Find the lines holding the string "zhuan" in the data, then copy all of them.

*** Opening of Listed entries ***

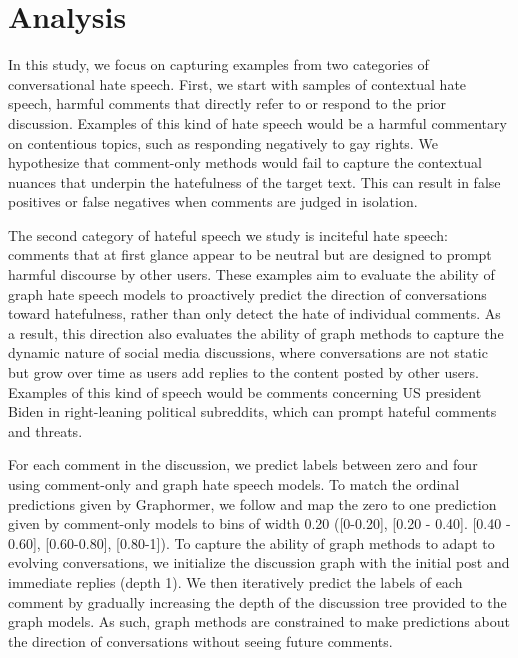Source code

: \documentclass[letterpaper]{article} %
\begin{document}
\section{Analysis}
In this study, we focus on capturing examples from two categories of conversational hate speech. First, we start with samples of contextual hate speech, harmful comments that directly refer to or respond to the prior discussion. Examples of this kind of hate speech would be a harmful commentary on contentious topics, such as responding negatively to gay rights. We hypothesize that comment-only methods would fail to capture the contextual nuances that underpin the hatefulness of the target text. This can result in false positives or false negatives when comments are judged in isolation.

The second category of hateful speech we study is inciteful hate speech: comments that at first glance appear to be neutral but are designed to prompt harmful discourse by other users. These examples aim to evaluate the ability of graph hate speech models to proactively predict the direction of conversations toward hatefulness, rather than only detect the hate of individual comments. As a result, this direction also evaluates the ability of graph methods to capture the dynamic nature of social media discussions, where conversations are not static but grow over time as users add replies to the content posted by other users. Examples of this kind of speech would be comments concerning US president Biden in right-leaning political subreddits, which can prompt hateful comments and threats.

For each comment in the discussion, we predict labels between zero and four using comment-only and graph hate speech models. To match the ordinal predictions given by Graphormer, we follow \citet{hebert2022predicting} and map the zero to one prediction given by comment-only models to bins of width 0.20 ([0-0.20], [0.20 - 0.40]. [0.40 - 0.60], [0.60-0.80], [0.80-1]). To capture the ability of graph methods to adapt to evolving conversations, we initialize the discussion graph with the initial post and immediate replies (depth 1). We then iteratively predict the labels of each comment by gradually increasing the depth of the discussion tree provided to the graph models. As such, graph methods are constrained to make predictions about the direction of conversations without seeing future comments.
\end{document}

*** Close of Listed entries ***
*** Opening of Listed entries ***

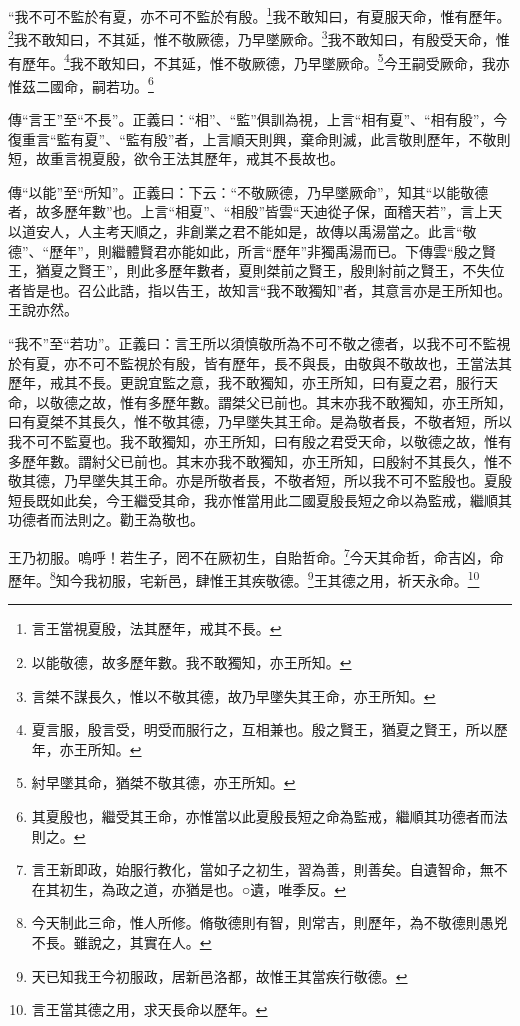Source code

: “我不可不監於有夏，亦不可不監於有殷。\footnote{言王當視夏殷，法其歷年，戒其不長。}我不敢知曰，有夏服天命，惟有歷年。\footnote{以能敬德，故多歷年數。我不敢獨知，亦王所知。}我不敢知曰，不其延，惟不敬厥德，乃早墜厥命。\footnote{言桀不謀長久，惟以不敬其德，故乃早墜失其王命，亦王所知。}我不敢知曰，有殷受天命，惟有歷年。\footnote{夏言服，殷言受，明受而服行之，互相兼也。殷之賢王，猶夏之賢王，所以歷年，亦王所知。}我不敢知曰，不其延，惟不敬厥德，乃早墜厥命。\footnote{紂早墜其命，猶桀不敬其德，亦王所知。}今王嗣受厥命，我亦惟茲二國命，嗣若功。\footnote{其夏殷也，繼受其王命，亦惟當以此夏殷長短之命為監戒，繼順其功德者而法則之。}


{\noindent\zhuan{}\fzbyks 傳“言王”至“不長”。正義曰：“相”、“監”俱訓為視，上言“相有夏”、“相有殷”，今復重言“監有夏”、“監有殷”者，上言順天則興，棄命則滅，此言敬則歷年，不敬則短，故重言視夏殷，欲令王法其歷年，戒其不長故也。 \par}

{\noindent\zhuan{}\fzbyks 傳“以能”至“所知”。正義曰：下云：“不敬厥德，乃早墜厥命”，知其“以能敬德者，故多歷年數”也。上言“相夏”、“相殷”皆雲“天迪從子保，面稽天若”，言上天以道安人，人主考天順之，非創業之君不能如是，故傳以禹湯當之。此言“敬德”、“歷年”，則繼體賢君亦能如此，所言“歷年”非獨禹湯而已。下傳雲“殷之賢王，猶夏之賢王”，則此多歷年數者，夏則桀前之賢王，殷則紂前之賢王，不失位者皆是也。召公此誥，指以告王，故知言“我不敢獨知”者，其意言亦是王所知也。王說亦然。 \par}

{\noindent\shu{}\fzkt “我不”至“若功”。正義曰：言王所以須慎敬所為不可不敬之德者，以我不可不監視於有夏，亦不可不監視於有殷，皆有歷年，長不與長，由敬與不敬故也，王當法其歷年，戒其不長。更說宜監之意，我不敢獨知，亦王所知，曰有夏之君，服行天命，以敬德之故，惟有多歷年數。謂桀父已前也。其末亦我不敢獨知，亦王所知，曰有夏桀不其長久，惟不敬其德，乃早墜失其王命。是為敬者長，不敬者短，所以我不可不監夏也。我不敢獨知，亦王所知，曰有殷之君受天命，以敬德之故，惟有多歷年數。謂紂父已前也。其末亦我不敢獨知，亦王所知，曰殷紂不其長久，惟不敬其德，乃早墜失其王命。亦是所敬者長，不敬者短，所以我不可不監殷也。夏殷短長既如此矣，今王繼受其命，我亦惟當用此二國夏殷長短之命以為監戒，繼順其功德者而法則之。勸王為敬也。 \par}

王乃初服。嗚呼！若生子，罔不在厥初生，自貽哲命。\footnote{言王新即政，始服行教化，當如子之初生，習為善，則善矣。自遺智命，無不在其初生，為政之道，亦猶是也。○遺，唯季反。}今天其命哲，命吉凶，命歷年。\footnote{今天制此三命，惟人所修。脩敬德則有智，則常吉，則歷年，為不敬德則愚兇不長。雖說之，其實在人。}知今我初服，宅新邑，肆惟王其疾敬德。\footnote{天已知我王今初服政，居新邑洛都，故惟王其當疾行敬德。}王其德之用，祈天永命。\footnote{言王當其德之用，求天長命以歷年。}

*** Close of Listed entries ***

Reply to the task ::
{\noindent\zhuan{}\fzbyks 傳“言王”至“不長”。正義曰：“相”、“監”俱訓為視，上言“相有夏”、“相有殷”，今復重言“監有夏”、“監有殷”者，上言順天則興，棄命則滅，此言敬則歷年，不敬則短，故重言視夏殷，欲令王法其歷年，戒其不長故也。 \par}
{\noindent\zhuan{}\fzbyks 傳“以能”至“所知”。正義曰：下云：“不敬厥德，乃早墜厥命”，知其“以能敬德者，故多歷年數”也。上言“相夏”、“相殷”皆雲“天迪從子保，面稽天若”，言上天以道安人，人主考天順之，非創業之君不能如是，故傳以禹湯當之。此言“敬德”、“歷年”，則繼體賢君亦能如此，所言“歷年”非獨禹湯而已。下傳雲“殷之賢王，猶夏之賢王”，則此多歷年數者，夏則桀前之賢王，殷則紂前之賢王，不失位者皆是也。召公此誥，指以告王，故知言“我不敢獨知”者，其意言亦是王所知也。王說亦然。 \par}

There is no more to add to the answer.